Scan the material and copy every line in which "configuration" appears.

● ● ● ● ● ● ●

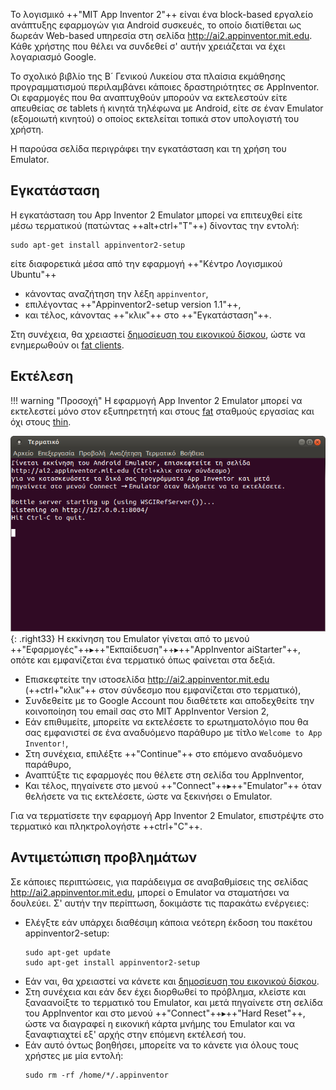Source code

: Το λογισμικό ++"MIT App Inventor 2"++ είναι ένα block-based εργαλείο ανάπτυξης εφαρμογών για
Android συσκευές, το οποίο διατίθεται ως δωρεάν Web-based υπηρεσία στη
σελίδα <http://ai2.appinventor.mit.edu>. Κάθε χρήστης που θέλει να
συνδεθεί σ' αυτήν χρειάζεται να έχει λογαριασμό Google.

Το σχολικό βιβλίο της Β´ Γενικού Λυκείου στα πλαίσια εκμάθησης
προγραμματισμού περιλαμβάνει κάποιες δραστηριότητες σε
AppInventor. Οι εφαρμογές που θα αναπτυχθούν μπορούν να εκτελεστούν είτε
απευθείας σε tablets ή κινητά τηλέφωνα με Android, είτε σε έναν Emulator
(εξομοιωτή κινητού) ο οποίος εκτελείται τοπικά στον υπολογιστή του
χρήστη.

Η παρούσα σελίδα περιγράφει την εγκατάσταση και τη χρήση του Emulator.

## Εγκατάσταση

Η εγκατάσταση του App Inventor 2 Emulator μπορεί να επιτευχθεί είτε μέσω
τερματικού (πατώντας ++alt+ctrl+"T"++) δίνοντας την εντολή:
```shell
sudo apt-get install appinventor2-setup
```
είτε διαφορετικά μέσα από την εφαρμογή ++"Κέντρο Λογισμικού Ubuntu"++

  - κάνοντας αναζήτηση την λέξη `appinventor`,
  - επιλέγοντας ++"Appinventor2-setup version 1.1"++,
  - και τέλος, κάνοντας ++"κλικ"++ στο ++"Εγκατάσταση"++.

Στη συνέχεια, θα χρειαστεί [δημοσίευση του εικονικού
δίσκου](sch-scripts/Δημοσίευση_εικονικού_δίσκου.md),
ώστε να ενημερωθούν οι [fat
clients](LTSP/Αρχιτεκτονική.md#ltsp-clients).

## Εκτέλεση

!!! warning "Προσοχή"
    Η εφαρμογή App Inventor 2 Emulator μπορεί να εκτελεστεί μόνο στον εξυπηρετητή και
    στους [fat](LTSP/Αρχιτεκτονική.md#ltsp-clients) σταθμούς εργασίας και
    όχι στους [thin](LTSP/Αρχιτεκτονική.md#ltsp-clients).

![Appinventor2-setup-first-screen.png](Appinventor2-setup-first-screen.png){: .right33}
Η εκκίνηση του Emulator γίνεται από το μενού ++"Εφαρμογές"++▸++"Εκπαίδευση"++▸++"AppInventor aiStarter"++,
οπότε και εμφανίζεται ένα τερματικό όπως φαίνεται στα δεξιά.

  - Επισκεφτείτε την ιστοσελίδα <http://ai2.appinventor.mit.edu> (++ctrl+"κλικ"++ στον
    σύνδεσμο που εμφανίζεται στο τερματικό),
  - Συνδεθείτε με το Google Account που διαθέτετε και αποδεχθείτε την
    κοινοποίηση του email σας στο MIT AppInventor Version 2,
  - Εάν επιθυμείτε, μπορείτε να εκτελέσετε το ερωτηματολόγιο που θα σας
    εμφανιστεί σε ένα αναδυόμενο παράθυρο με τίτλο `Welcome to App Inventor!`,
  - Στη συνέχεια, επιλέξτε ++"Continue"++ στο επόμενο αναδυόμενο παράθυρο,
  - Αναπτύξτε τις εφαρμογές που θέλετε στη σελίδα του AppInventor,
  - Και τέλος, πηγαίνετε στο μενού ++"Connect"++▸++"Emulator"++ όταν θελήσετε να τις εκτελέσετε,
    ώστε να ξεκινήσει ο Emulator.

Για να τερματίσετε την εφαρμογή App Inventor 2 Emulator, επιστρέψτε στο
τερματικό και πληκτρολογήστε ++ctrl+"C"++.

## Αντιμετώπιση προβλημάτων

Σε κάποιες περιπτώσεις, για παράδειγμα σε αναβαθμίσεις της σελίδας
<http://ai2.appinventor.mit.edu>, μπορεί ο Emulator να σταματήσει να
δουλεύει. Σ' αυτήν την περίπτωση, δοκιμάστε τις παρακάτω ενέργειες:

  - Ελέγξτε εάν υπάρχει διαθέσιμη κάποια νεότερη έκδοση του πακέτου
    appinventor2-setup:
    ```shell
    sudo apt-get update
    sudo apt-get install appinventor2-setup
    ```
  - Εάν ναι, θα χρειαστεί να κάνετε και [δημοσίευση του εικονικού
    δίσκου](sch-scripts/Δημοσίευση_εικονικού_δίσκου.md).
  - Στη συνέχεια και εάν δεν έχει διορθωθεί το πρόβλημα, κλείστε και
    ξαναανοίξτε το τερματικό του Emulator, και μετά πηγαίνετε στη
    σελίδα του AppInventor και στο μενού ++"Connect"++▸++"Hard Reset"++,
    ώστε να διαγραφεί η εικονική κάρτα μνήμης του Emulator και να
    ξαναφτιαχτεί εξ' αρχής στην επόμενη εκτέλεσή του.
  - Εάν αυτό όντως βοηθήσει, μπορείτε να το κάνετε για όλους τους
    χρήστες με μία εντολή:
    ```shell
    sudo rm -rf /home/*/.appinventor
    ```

● ● ● ● ● ● ●

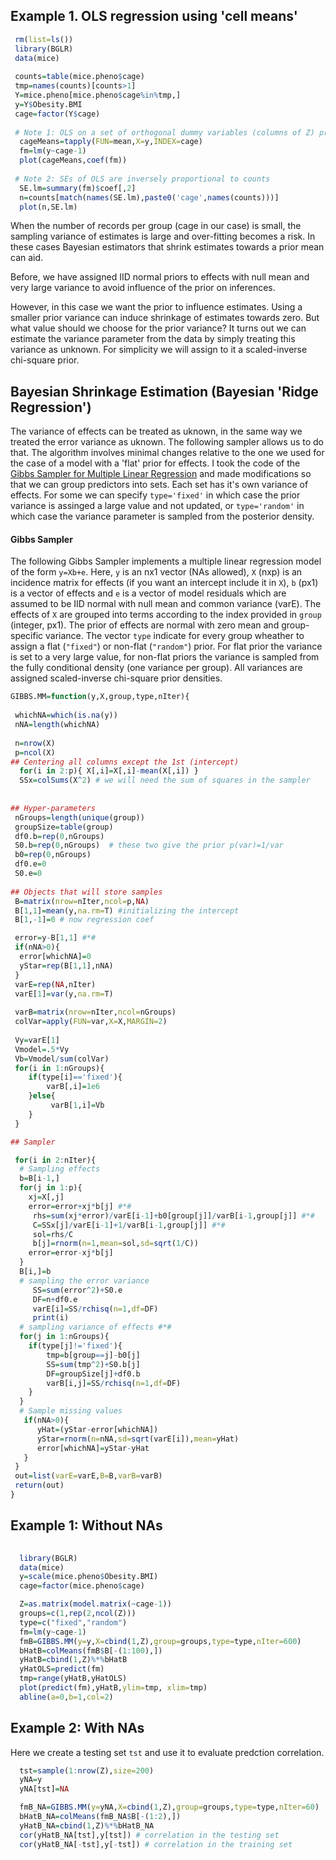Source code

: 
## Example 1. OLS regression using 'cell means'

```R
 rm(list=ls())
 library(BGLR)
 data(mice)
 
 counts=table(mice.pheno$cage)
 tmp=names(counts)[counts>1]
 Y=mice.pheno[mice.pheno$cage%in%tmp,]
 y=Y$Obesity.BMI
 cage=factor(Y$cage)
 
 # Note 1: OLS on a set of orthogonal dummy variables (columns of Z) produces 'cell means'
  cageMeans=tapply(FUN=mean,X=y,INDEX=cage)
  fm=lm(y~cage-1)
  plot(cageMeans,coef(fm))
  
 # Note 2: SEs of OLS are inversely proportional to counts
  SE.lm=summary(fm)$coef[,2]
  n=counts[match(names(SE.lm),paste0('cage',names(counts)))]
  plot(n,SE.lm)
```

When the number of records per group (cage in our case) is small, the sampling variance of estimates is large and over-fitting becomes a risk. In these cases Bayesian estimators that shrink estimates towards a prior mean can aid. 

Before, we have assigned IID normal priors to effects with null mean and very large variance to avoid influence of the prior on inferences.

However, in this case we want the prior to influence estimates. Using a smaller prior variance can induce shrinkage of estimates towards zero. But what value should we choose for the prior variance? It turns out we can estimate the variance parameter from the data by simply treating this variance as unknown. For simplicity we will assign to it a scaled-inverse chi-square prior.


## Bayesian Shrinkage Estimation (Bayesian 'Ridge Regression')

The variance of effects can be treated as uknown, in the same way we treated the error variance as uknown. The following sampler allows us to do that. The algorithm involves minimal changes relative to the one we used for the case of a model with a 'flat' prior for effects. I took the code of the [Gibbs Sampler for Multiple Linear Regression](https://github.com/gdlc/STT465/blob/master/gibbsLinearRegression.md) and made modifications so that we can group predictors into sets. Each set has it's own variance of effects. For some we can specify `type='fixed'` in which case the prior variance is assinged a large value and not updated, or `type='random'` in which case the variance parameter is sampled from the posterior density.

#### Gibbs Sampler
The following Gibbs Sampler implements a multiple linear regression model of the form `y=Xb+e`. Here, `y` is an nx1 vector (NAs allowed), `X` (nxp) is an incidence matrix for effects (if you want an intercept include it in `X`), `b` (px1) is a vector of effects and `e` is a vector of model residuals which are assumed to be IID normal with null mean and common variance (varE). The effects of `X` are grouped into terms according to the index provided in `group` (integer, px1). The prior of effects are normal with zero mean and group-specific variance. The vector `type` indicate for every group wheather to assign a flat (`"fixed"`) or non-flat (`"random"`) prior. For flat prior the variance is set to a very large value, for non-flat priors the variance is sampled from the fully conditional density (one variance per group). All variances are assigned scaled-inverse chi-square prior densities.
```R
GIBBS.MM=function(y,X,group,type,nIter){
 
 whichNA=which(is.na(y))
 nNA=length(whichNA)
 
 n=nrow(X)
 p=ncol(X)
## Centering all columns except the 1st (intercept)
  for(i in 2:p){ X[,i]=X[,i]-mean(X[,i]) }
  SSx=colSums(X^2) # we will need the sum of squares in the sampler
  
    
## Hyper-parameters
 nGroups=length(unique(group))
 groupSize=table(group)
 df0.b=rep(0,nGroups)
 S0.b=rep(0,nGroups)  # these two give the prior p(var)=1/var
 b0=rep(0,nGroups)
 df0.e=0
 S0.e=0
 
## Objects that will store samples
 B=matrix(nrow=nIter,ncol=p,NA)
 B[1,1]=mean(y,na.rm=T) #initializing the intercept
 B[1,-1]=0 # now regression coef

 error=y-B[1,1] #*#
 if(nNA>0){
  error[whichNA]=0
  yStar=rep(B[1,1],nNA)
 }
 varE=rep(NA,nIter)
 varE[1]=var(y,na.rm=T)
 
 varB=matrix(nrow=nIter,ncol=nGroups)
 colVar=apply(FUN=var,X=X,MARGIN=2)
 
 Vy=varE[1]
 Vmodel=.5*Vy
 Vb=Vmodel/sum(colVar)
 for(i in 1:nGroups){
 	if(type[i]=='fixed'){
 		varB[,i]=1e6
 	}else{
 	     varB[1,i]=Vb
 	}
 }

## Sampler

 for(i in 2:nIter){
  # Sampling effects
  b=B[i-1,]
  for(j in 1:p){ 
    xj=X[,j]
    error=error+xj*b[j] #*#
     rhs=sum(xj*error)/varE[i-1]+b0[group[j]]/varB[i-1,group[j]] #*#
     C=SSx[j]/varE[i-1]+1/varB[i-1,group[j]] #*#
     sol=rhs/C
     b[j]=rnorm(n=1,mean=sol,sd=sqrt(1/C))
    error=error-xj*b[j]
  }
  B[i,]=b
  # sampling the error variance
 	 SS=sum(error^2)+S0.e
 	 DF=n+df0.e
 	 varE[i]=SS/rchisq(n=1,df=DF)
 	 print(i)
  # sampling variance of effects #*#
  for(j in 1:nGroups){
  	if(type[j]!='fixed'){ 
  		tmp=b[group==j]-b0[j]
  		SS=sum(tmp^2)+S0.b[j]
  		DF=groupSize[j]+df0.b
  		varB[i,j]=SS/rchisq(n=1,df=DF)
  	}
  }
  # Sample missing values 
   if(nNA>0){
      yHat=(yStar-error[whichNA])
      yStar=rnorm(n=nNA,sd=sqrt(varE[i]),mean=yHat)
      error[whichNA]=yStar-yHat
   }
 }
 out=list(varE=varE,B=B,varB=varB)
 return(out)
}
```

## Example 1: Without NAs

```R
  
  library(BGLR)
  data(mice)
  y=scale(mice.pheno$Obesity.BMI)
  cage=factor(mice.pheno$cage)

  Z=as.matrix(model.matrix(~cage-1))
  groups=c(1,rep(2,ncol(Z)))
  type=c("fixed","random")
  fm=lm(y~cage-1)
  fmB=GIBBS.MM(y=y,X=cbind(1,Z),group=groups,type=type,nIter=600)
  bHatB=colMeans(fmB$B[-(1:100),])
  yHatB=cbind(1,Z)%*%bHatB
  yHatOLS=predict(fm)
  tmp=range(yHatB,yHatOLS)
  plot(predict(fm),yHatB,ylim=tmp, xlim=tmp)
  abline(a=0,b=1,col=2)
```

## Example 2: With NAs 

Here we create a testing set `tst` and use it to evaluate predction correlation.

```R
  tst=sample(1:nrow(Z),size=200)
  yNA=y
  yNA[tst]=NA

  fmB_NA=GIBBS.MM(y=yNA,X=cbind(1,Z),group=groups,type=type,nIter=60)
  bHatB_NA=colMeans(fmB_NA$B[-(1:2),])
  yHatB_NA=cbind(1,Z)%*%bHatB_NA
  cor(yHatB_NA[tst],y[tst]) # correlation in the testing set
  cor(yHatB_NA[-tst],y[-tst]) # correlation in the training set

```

● ● ● ● ● ● ●

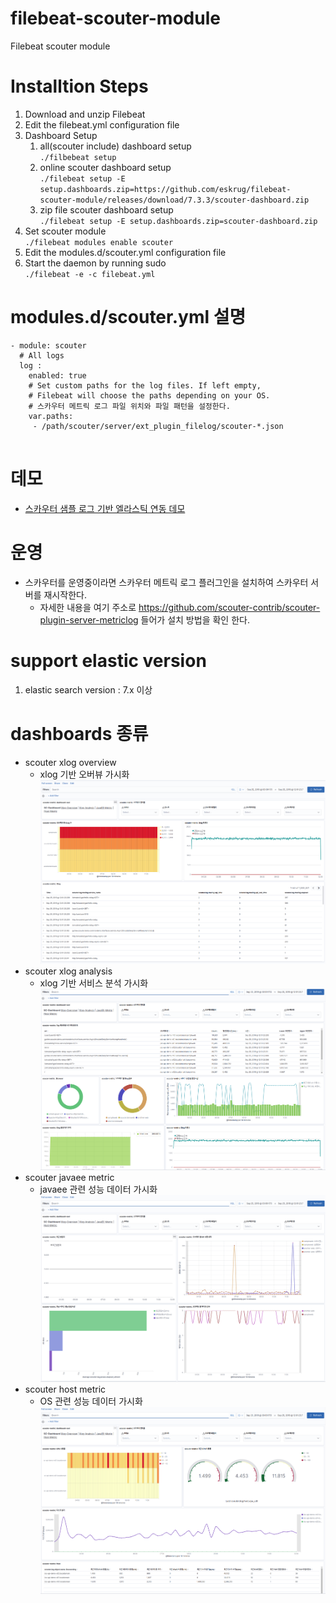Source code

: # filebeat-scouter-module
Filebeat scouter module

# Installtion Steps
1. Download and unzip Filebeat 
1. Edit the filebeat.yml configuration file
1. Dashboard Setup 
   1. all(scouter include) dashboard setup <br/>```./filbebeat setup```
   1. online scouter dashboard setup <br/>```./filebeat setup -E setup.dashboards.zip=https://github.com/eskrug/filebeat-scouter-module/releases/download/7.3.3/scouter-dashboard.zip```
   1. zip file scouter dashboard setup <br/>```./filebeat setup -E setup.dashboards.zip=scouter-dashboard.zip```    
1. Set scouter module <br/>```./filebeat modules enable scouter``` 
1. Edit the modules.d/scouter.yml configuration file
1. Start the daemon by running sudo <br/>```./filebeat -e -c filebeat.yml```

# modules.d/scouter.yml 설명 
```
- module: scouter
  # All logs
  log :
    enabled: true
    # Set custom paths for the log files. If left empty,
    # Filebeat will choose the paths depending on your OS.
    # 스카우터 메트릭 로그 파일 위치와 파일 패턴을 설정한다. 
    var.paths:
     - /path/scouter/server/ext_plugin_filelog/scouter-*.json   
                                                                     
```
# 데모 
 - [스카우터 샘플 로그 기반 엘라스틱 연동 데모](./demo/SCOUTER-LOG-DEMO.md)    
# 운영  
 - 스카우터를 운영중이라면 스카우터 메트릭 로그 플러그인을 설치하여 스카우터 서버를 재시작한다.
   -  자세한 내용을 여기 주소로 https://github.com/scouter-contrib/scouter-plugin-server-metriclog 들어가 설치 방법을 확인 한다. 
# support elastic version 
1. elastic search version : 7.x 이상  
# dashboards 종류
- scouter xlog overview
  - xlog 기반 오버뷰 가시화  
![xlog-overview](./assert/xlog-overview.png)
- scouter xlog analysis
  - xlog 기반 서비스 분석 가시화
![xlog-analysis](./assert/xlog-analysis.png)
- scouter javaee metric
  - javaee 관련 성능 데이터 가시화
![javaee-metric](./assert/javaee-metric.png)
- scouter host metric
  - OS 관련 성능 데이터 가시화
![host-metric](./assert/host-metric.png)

● ● ● ● ● ● ●

§ **Your solution**
1. Edit the filebeat.yml configuration file
1. Edit the modules.d/scouter.yml configuration file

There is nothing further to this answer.